También hay una palabra que cae como anillo al dedo para el presidente Castillo y su Gabinete: censurista, que es la “persona que tiene propensión a censurar o reprender a los demás”. Ello, por el proyecto de ley del Ejecutivo que establece hasta cuatro años de cárcel para quien publique informes provenientes de investigaciones penales en fase preliminar. Es lamentable que ningún ministro o funcionario público de importante rango haya levantado su voz de protesta contra este proyecto que tiene como objetivo amenazar al periodismo para que se calle y no informe ante la opinión pública sobre los múltiples ilícitos penales que están cometiendo diversos funcionarios de este gobierno, incluidos los del presidente de la República, que a la fecha suma cinco investigaciones. Una vergüenza mayúscula no solo por las connotaciones jurídicas de que un presidente sea reclamado por la justicia, sino por cuestiones morales ya que él guarda silencio cuando se le pide que aclare su situación ante el fiscal o la fiscal, según sea el caso, y ante “el tribunal de la opinión pública”. Su secretismo linda con lo patológico. Le huye a la verdad, porque la verdad, o nos hace felices o nos asusta, y en su caso, sin duda, asusta. Castillo parece no comprender que todo político, que toda autoridad elegida o no, está expuesta a la crítica de la opinión pública. Él no quiere que el pueblo, al que tanto apela, se entere de lo que hace. Ese pueblo que acaba de mandarle un portazo con un 74% de desaprobación; un portazo que también ha recibido el Congreso, cuya desaprobación es aún mayor.
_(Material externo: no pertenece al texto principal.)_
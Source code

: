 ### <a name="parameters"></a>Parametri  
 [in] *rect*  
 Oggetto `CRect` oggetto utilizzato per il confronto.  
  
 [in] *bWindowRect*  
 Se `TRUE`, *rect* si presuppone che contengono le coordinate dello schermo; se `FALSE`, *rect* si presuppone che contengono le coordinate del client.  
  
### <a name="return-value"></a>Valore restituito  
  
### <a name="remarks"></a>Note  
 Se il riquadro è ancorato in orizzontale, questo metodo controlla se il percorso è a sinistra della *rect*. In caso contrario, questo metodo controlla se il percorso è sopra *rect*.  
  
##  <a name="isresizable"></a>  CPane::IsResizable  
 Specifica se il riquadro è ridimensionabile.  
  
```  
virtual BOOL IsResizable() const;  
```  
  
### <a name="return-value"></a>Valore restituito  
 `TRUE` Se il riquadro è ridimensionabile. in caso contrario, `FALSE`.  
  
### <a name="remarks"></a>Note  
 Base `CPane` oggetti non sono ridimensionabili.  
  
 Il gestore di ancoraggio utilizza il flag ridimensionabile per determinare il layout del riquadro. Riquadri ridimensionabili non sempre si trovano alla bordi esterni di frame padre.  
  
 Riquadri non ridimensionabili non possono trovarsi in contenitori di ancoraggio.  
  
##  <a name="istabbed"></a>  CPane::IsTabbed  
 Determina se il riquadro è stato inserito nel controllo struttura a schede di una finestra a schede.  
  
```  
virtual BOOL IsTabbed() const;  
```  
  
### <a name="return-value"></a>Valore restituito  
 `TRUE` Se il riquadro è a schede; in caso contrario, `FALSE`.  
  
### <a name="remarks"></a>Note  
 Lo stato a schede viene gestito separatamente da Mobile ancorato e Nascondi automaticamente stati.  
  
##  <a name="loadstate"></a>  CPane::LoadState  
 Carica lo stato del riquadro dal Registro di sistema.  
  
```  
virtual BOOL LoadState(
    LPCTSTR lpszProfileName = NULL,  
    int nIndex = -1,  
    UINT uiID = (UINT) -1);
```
Tanto el Gobierno como el Congreso están políticamente deslegitimados, como bien no los recuerda uno de los más valiosos militantes de Acción Popular, el connotado exministro de Salud de Fernando Belaunde Terry, el doctor Uriel García Cáceres, en una carta enviada a la presidenta del Congreso en la que se niega a aceptar una condecoración porque “las instituciones tutelares del Estado Peruano han perdido legitimidad y ya no representan la voluntad auténtica del pueblo peruano”.
Nadie se siente representado por este Congreso. En cuanto a Acción Popular, partido donde milito, solo puedo decir, como se decía en el castellano antiguo, ‘¿que se fizo, que se ficció?’. En este partido, los nietos están destruyendo la obra de los abuelos y los padres. Otro respetable militante como Edmundo del Águila ha calificado de “vergüenza partidaria” la intervención del congresista Elvis Vergara respecto de la reciente denuncia del exministro del Interior Mariano González, que ha corroborado lo que se sabe gracias a la prensa independiente; esto es, que hay un fétido olor a corrupción en este gobierno.
Por eso, quieren acallar a los fiscales, sobre todo a la fiscal de la Nación, Patricia Benavides. Por eso, desde el Gobierno se pretende acallar a la prensa con amenazas y secretismos. Recordemos estas palabras de Mario Vargas Llosa sobre la censura, para ver si el Gobierno recapacita sobre su proyecto de marras: “Saber que todo lo que se publica, revistas, periódicos, libros o filmes en cinemas y programas televisivos y radiales, está cuidadosamente censurado tiene, por efecto, desmoralizar a la gente, sabiendo que todo lo que lee ha sido antes revisado por funcionarios gubernamentales, y que lo impreso o filmado tiene la marca indeleble de la distorsión y la acomodación”.